I
"BEACHINGS OVER, near Framlingay, Essex. Tel. Framlingay 32. Stations: Framlingay 2½ miles; Pumphrey Bassett 3 miles."
So ran the inscription on Lady Speed's opulent bluish notepaper. The house was an old one, unobtrusively modernised, with about a half-mile of upland carriage-drive leading to the portico. As Helen saw it from the window of the closed Daimler that had met them at Framlingay station, her admiration secured momentary advantage of her nervousness.
In another moment Speed was introducing her to his mother.
Lady Speed was undoubtedly a fine woman. "Fine" was exactly the right word for her, for she was just a little too elderly to be called beautiful and perhaps too tall ever to have been called pretty.
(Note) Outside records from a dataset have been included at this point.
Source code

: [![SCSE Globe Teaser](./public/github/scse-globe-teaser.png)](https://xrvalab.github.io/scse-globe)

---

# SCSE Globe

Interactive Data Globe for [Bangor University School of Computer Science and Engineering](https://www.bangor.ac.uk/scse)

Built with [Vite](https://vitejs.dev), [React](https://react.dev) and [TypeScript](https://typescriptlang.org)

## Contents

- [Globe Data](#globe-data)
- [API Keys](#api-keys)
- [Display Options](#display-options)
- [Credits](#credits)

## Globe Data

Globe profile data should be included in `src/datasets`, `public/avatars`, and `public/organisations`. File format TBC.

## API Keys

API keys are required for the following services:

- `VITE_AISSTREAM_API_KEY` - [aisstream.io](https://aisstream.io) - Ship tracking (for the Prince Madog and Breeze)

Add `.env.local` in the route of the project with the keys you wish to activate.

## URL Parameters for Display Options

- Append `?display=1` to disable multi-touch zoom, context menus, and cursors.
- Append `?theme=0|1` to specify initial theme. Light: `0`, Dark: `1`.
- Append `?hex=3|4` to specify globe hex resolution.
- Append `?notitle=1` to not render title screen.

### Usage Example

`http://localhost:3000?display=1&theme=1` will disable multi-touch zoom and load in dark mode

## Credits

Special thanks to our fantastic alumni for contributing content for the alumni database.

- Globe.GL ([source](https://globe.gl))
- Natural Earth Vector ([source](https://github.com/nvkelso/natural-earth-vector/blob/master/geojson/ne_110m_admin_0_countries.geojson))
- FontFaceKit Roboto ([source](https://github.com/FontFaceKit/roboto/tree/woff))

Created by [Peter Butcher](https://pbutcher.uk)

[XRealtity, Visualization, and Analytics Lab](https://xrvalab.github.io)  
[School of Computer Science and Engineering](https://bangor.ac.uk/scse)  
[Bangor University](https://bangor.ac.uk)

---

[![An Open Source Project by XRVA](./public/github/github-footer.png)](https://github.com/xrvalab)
Though she was upright and clear-skinned and finely-featured, and although the two decades of her married life had seemed to leave very little conspicuous impression on her, yet there was a sense, perhaps, in which she looked her age; it might have been guessed rightly as between forty and fifty. She had blue eyes of that distinctively English hue that might almost be the result of gazing continually upon miles and miles of rolling English landscape; and her nose, still attractively retroussé, though without a great deal of the pertness it must have had in her youth, held just enough of patricianly bearing to enable her to manage competently the twenty odd domestics whose labours combined to make Beachings Over habitable.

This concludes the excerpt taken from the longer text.